:: Supplied records

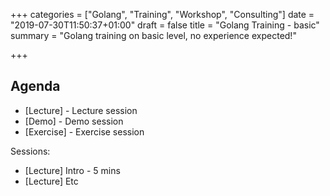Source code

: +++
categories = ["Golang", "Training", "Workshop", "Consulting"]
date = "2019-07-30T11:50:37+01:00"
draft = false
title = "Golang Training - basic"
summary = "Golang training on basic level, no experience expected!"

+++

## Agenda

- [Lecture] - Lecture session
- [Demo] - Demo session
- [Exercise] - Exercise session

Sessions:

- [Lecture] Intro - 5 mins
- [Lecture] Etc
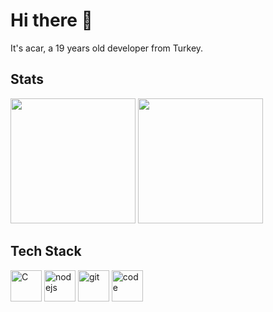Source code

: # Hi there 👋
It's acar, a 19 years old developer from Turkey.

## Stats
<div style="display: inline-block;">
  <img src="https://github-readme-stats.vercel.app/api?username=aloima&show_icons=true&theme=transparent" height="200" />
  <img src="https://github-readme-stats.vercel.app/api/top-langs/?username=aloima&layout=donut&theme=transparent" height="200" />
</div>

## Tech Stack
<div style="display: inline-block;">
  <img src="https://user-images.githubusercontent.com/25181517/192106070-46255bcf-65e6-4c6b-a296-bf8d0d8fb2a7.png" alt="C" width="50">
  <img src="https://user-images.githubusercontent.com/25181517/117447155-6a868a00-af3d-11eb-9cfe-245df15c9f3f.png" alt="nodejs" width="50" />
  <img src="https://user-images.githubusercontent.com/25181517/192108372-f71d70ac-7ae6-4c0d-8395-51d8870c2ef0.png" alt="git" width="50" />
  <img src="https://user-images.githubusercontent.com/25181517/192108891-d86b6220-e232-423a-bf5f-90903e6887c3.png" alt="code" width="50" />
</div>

::::

## Activity
Each line in the data that holds the string "aloima" should be found and copied.

## Output of the exercise
  <img src="https://github-readme-stats.vercel.app/api?username=aloima&show_icons=true&theme=transparent" height="200" />
  <img src="https://github-readme-stats.vercel.app/api/top-langs/?username=aloima&layout=donut&theme=transparent" height="200" />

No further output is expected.